Recently, Wuhan Intermediate People’s Court plans to try new measures in its IP tribunal, according to which, the court can issue investigation orders to lawyers to authorize them the right to investigate to some extent.

Investigation order is a kind of document issued by the court to a lawyer at application when the people involved in a civil case cannot obtain related evidences. The lawyer can use the investigation order to collect evidences from related units and individuals. With the investigation order, a lawyer is authorized to investigate related evidences such as the forms of decision for administrative penalty, investigation records, records of inquest, samples charged of infringing rights and other evidences that the people involved cannot collect independently because of objective reasons in units like banks, administrations for industry and commerce and securities companies.

Investigation order should be applied and used under rigid conditions. To apply an investigation order, a lawyer should write down the application reasons. In order to avoid lawyer abusing the system, every investigation order should include the investigation contents, the name of the lawyer using the order, the name of the law firm the lawyer belongs to, and the expiration date. As the investigation order represents the court and judicial authority, no individual or unit can decline with malfeasance excuses. The courts have the right to punish the heads of those units that maliciously refuse to provide evidences.

The measure is being carried out in some cities such as Shanghai and Shenzhen. Wuhan has completed its pre-stage researches and is communicating with related administrative law-enforcement departments to issue implementation rules at proper time. 

I know what you’re thinking. Do these investigations/judicial orders really amount to much? Many times, the answer is no, I will admit. The best way to do this sort of thing is to know exactly what you want from the infringer, ensure that the docs/materials are available, and only then ask the judge to go and get it.

However, these kinds of things are steps in the right direction. In addition to getting docs from infringers, a big roadblock has always been obtaining information from the government or private third parties. To the extent that such information (banks would be #1 on my list) is discoverable in certain cases, this is all for the good.

We need to celebrate incremental progress. Wholesale legal reform doesn’t happen all that often, at least not anymore.

More good news:

Chinese courts will impose greater penalties on intellectual property rights (IPR) violations, to allow the judiciary to play a leading role in the country’s overall IPR protection strategy, a senior court official said on Friday.

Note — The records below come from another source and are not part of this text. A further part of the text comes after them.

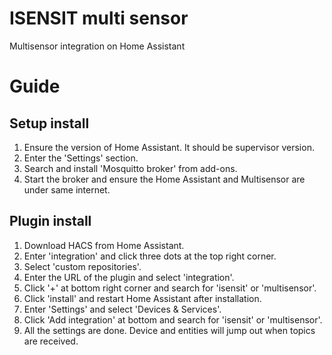 # ISENSIT multi sensor
Multisensor integration on Home Assistant

# Guide
## Setup install
 1. Ensure the version of Home Assistant. It should be supervisor version.
 2. Enter the 'Settings' section. 
 3. Search and install 'Mosquitto broker' from add-ons.
 4. Start the broker and ensure the Home Assistant and Multisensor are under same internet.

## Plugin install
 1. Download HACS from Home Assistant.
 2. Enter 'integration' and click three dots at the top right corner.
 3. Select 'custom repositories'.
 4. Enter the URL of the plugin and select 'integration'.
 5. Click '+' at bottom right corner and search for 'isensit' or 'multisensor'.
 6. Click 'install' and restart Home Assistant after installation.
 7. Enter 'Settings' and select 'Devices & Services'.
 8. Click 'Add integration' at bottom and search for 'isensit' or 'multisensor'.
 9. All the settings are done. Device and entities will jump out when topics are received.
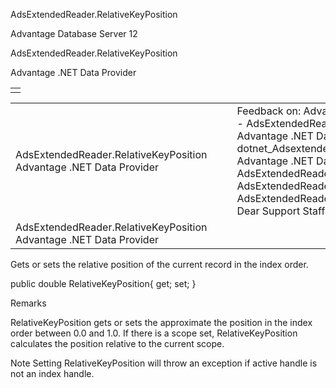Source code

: AdsExtendedReader.RelativeKeyPosition




Advantage Database Server 12  

AdsExtendedReader.RelativeKeyPosition

Advantage .NET Data Provider

|  |
| --- |
|  |

|  |  |  |  |  |
| --- | --- | --- | --- | --- |
| AdsExtendedReader.RelativeKeyPosition  Advantage .NET Data Provider |  |  | Feedback on: Advantage Database Server 12 - AdsExtendedReader.RelativeKeyPosition Advantage .NET Data Provider dotnet\_Adsextendedreader\_relativekeyposition Advantage .NET Data Provider > AdsExtendedReader Class > AdsExtendedReader Properties > AdsExtendedReader.RelativeKeyPosition / Dear Support Staff, |  |
| AdsExtendedReader.RelativeKeyPosition  Advantage .NET Data Provider |  |  |  |  |

Gets or sets the relative position of the current record in the index order.

public double RelativeKeyPosition{ get; set; }

Remarks

RelativeKeyPosition gets or sets the approximate the position in the index order between 0.0 and 1.0. If there is a scope set, RelativeKeyPosition calculates the position relative to the current scope.

Note Setting RelativeKeyPosition will throw an exception if active handle is not an index handle.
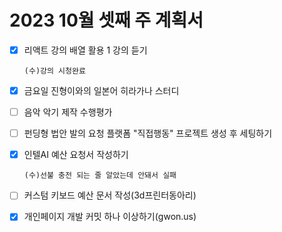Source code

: # 2023 10월 셋째 주 계획서

- [x] 리액트 강의 배열 활용 1 강의 듣기

      (수)강의 시청완료
      
- [x] 금요일 진형이와의 일본어 히라가나 스터디
- [ ] 음악 악기 제작 수행평가
- [ ] 펀딩형 법안 발의 요청 플랫폼 "직접행동" 프로젝트 생성 후 세팅하기
- [x] 인텔AI 예산 요청서 작성하기

      (수)선불 충전 되는 줄 알았는데 안돼서 실패

- [ ] 커스텀 키보드 예산 문서 작성(3d프린터동아리)
- [x] 개인페이지 개발 커밋 하나 이상하기(gwon.us)
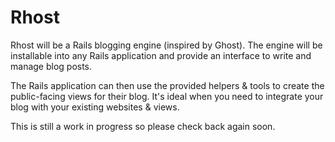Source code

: # Rhost

Rhost will be a Rails blogging engine (inspired by Ghost). The engine will be
installable into any Rails application and provide an interface to write and
manage blog posts.

The Rails application can then use the provided helpers & tools to create the
public-facing views for their blog. It's ideal when you need to integrate your
blog with your existing websites & views.

This is still a work in progress so please check back again soon.
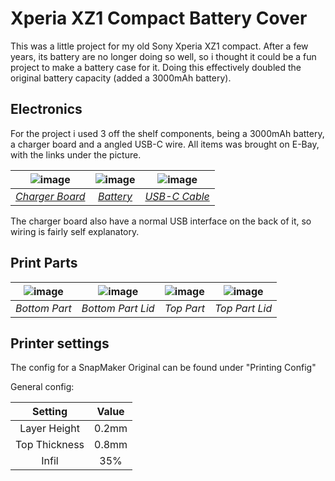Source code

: # Xperia XZ1 Compact Battery Cover

This was a little project for my old Sony Xperia XZ1 compact. After a few years, its battery are no longer doing so well, so i thought it could be a fun project to make a battery case for it. Doing this effectively doubled the original battery capacity (added a 3000mAh battery).

## Electronics 

For the project i used 3 off the shelf components, being a 3000mAh battery, a charger board and a angled USB-C wire.
All items was brought on E-Bay, with the links under the picture.

| ![image](https://user-images.githubusercontent.com/22596587/126671028-09c51572-e340-4c57-b0da-2816761aaa57.png) | ![image](https://user-images.githubusercontent.com/22596587/126671059-39cd6187-38a7-40f9-9d3c-10b37512c864.png) | ![image](https://user-images.githubusercontent.com/22596587/126671096-d6e2cbc2-a85c-472b-8fa7-f807693b50bd.png) |
|:---:|:---:|:---:|
| [*Charger Board*](https://www.ebay.com/itm/124259709453) | [*Battery*](https://www.ebay.com/itm/254975227847) | [*USB-C Cable*](https://www.ebay.com/itm/362982312533) |

The charger board also have a normal USB interface on the back of it, so wiring is fairly self explanatory.
 
## Print Parts
|![image](https://user-images.githubusercontent.com/22596587/126669883-f8fb9790-8a40-4836-b80a-aa49dc4b0b9c.png) | ![image](https://user-images.githubusercontent.com/22596587/126669949-f49727fb-b662-4a0c-b84a-b1a4ec2d6c2e.png) | ![image](https://user-images.githubusercontent.com/22596587/126669994-b631e964-2f7a-461b-9841-95e81aeab96f.png) | ![image](https://user-images.githubusercontent.com/22596587/126670031-a6c6f28e-abbd-4f27-a9d7-742219916c2e.png) |
|:---:|:---:|:---:|:---:|
| *Bottom Part* | *Bottom Part Lid* | *Top Part* | *Top Part Lid* |
 
## Printer settings

The config for a SnapMaker Original can be found under "Printing Config"

General config:

|Setting|Value|
|:---:|:---:|
| Layer Height |0.2mm |
| Top Thickness |0.8mm |
| Infil |35% |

Courts will use improved ways for parties who have had their IPR violated to receive compensation through civil trials, said Xi Xiaoming, vice-president of the Supreme People’s Court.

"We should make sure that we can enable IPR holders to get enough compensation, which should deprive the infringer of any benefit and make the consequences for their actions dire," Xi told a national work conference on intellectual property-related trials.

Compensations should also include the costs that IPR holders have incurred to maintain their rights, the amount of which could be calculated separately from the compensation given by court rulings, he said.

Again, I know what you’re thinking. Ramping up a verdict from ten bucks to 30 bucks isn’t that significant. (Those numbers are exaggerated downward for blog effect.)

Awards have been getting larger in recent years, even if one discounts the crazy ones like the Schneider patent case. This is crucial — if you believe as I do that only tough enforcement will stop IP infringement, then penalties need to be tough enough to discourage such activities. If awards are too small, then the cost will be absorbed by infringers as a business expense, which is the case now. However, if awards are high and infringers are put out of business as a result, then we may discourage some would-be infringers.

One response on “Investigation Orders in IP Cases

  1. Thomas Chow

    This is a good sign:

    “Compensations should also include the costs that IPR holders have incurred to maintain their rights, the amount of which could be calculated separately from the compensation given by court rulings, he said.”

    That alone should make damages much more palatable for would-be plaintiffs. And since lawsuits cost money, the damages will have (hopefully) much more of a deterrent effect if this actually works.